**ASSIGNED TASK:**
For the records that follow, give the number of lines in which the word "prod" occurs, with nothing added.

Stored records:
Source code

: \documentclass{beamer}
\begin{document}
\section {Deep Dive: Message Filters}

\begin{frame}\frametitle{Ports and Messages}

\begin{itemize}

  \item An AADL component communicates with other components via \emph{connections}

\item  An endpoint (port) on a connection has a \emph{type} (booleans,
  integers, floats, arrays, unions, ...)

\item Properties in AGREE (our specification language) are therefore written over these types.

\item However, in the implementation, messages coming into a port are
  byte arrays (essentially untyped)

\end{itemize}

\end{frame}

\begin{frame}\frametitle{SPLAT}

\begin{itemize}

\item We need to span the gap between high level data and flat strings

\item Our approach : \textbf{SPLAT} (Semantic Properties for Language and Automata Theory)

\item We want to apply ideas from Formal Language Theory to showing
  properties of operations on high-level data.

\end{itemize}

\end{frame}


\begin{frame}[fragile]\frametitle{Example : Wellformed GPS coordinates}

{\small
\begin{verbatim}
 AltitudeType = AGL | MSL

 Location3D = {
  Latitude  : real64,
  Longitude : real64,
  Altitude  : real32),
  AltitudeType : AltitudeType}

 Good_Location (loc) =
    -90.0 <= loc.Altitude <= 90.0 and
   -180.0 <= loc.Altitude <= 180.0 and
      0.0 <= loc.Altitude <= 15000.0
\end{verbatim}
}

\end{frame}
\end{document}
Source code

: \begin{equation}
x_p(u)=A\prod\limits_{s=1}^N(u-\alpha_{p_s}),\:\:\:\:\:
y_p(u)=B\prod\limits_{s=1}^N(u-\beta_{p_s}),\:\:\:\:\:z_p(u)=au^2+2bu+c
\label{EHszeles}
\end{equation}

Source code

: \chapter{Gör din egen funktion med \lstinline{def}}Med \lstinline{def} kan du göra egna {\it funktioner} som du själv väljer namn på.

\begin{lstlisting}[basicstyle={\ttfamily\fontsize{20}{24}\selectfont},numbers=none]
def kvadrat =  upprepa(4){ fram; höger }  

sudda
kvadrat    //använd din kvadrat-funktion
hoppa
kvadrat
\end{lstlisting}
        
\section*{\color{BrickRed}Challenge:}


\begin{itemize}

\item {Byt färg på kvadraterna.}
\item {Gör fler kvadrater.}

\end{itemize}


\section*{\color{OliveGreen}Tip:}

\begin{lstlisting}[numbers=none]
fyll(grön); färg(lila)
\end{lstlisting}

**WRITTEN SOLUTION:**
2